Discussions arose when Minister of Planning and Investment Bui Quang Vinh on October 20 said that Vietnam will have 255.75 trillion Vietnamese dong ($11.37 billion) for socio-economic development projects in 2016.
After allocations for local governments, the central budget will have just 45 trillion dong ($2 billion) left for socio-economic development projects. “We don’t know what to do with this amount, while debt repayments are pending,” the minister noted.
A few days later, Deputy Finance Minister Do Hoang Anh Tuan clarified that the government will have up to 95 trillion dong available for “development projects” if 50 trillion dong in official development assistance (ODA) is taken into account.
In other words, of the aforementioned 95 trillion dong, the Ministry of Planning and Investment can manage 45 trillion dong while 50 trillion dong in ODA will be “automatically” disbursed under accords Vietnam has signed with donors.
The amount of 45 trillion dong is actually the money that will be used to finance development projects.
According to a government plan recently forwarded to the National Assembly, Vietnam’s supreme legislative body, the nation’s state budget revenue is projected at 1,014.5 trillion dong ($45.1 billion) in 2016.
Budget expenditures are planned at 1,268.5 trillion dong ($56.38 billion) next year, causing budget overspending to amount to 254 trillion dong, up 28 trillion dong from that in 2015.

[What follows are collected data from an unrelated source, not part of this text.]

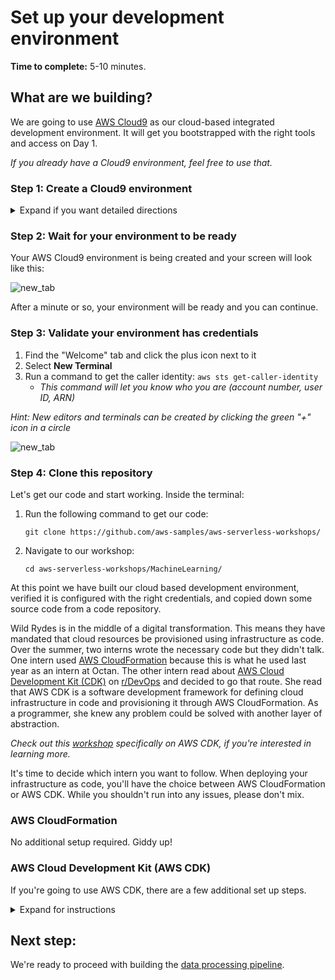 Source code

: # Set up your development environment

**Time to complete:** 5-10 minutes.

## What are we building?

We are going to use [AWS Cloud9](https://aws.amazon.com/cloud9/) as our cloud-based integrated development environment. It will get you bootstrapped with the right tools and access on Day 1.

_If you already have a Cloud9 environment, feel free to use that._

### Step 1: Create a Cloud9 environment

<details>
<summary>Expand if you want detailed directions</summary><p>

Create your Cloud9 instance by following these steps:

1. Navigate to AWS Cloud9 [in the console](https://console.aws.amazon.com/cloud9)
1. Click **Create environment**
1. Provide a name: **WildRydes**
1. Click **Next step**
1. Leave all defaults
1. Click **Next step**
1. Click **Create environment**

</p></details>

### Step 2: Wait for your environment to be ready

Your AWS Cloud9 environment is being created and your screen will look like this:

![new_tab](assets/cloud9_wait.png)

After a minute or so, your environment will be ready and you can continue.

### Step 3: Validate your environment has credentials

1. Find the "Welcome" tab and click the plus icon next to it
1. Select **New Terminal**
1. Run a command to get the caller identity: `aws sts get-caller-identity`
    * *This command will let you know who you are (account number, user ID, ARN)*

*Hint: New editors and terminals can be created by clicking the green "+" icon in a circle*

![new_tab](assets/new_tab.png)

### Step 4: Clone this repository

Let's get our code and start working. Inside the terminal:

1. Run the following command to get our code:
    ```
    git clone https://github.com/aws-samples/aws-serverless-workshops/
    ```
1. Navigate to our workshop:
    ```
    cd aws-serverless-workshops/MachineLearning/
    ```

At this point we have built our cloud based development environment, verified it is configured with the right credentials, and copied down some source code from a code repository.

Wild Rydes is in the middle of a digital transformation. This means they have mandated that cloud resources be provisioned using infrastructure as code. Over the summer, two interns wrote the necessary code but they didn't talk. One intern used [AWS CloudFormation](https://aws.amazon.com/cloudformation/) because this is what he used last year as an intern at Octan. The other intern read about [AWS Cloud Development Kit (CDK)](https://aws.amazon.com/cdk/) on [r/DevOps](https://www.reddit.com/r/devops/) and decided to go that route. She read that AWS CDK is a software development framework for defining cloud infrastructure in code and provisioning it through AWS CloudFormation. As a programmer, she knew any problem could be solved with another layer of abstraction.

*Check out this [workshop](https://cdkworkshop.com/) specifically on AWS CDK, if you're interested in learning more.*

It's time to decide which intern you want to follow. When deploying your infrastructure as code, you'll have the choice between AWS CloudFormation or AWS CDK. While you shouldn't run into any issues, please don't mix.

### AWS CloudFormation

No additional setup required. Giddy up!

### AWS Cloud Development Kit (AWS CDK)

If you're going to use AWS CDK, there are a few additional set up steps.

<details>
<summary>Expand for instructions</summary><p>

1. AWS CDK uses Node.js as a runtime. AWS Cloud9 comes with a version of CDK pre-installed. Run the following command to update to the latest version, globally:
    ```
    npm install -g aws-cdk@latest --force
    ```
1. Since the intern realized AWS is using TypeScript for their development, she decided to follow suit. Run the following command to install TypeScript, globally:
    ```
    npm install typescript
    ```
1. Run the following command to install CDK dependencies:
    ```
    npm install path jest @types/jest @aws-cdk/assert @aws-cdk/core @aws-cdk/aws-s3 @aws-cdk/assert @aws-cdk/aws-lambda-event-sources @aws-cdk/aws-sqs @aws-cdk/aws-cloudwatch @aws-cdk/aws-apigateway @aws-cdk/aws-sagemaker @aws-cdk/aws-iam
    npm update
    ```

</p></details>

## Next step:

We're ready to proceed with building the [data processing pipeline](../1_DataProcessing).
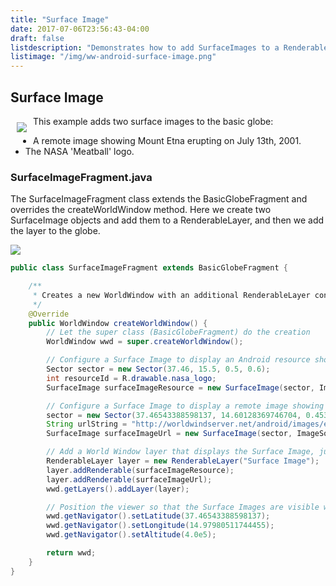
```yaml
---
title: "Surface Image"
date: 2017-07-06T23:56:43-04:00
draft: false
listdescription: "Demonstrates how to add SurfaceImages to a RenderableLayer."
listimage: "/img/ww-android-surface-image.png"
---
```


## Surface Image

<img src="/img/ww-android-surface-image.png" class="img-responsive" hspace="10" vspace="10" align="left">This example adds two surface images to the basic globe:

- A remote image showing Mount Etna erupting on July 13th, 2001.
- The NASA 'Meatball' logo.

### SurfaceImageFragment.java

The SurfaceImageFragment class extends the BasicGlobeFragment and overrides the createWorldWindow method. Here we create two SurfaceImage objects and add them to a RenderableLayer, and then we add the layer to the globe.

<img src="/img/ww-android-surface-image-classes.png" class="img-responsive center-block">

```java
public class SurfaceImageFragment extends BasicGlobeFragment {

    /**
     * Creates a new WorldWindow with an additional RenderableLayer containing two SurfaceImages.
     */
    @Override
    public WorldWindow createWorldWindow() {
        // Let the super class (BasicGlobeFragment) do the creation
        WorldWindow wwd = super.createWorldWindow();

        // Configure a Surface Image to display an Android resource showing the NASA logo.
        Sector sector = new Sector(37.46, 15.5, 0.5, 0.6);
        int resourceId = R.drawable.nasa_logo;
        SurfaceImage surfaceImageResource = new SurfaceImage(sector, ImageSource.fromResource(resourceId));

        // Configure a Surface Image to display a remote image showing Mount Etna erupting on July 13th, 2001.
        sector = new Sector(37.46543388598137, 14.60128369746704, 0.45360804083528, 0.75704283995502);
        String urlString = "http://worldwindserver.net/android/images/etna.jpg";
        SurfaceImage surfaceImageUrl = new SurfaceImage(sector, ImageSource.fromUrl(urlString));

        // Add a World Window layer that displays the Surface Image, just before the Atmosphere layer.
        RenderableLayer layer = new RenderableLayer("Surface Image");
        layer.addRenderable(surfaceImageResource);
        layer.addRenderable(surfaceImageUrl);
        wwd.getLayers().addLayer(layer);

        // Position the viewer so that the Surface Images are visible when the activity is created.
        wwd.getNavigator().setLatitude(37.46543388598137);
        wwd.getNavigator().setLongitude(14.97980511744455);
        wwd.getNavigator().setAltitude(4.0e5);

        return wwd;
    }
}
```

Economist Le Dang Doanh, former director of the Central Institute for Economic Management (CIEM), told the BizLIVE newspaper that Minister Vinh wanted to sound alarm bells over the scarcity of liquidity in the state budget.
Meanwhile, the 50-trillion-dong amount in ODA has already been assigned to determined projects and cannot be used for other purposes. “The problem is whether it is effectively used or not,” Mr. Doanh added.
The Vietnamese government is struggling with dwindling budget collections as crude oil prices have been half of the projected $100 a barrel and import tariffs are cut under free trade agreements.
To offset the fiscal deficit, it has put forwards a series of proposals, including reducing regular expenditures, using proceeds from selling state stakes in profitable companies, and issuing sovereign bonds overseas. The Ministry of Finance has taken out a loan worth 30 trillion dong from the State Bank of Vietnam.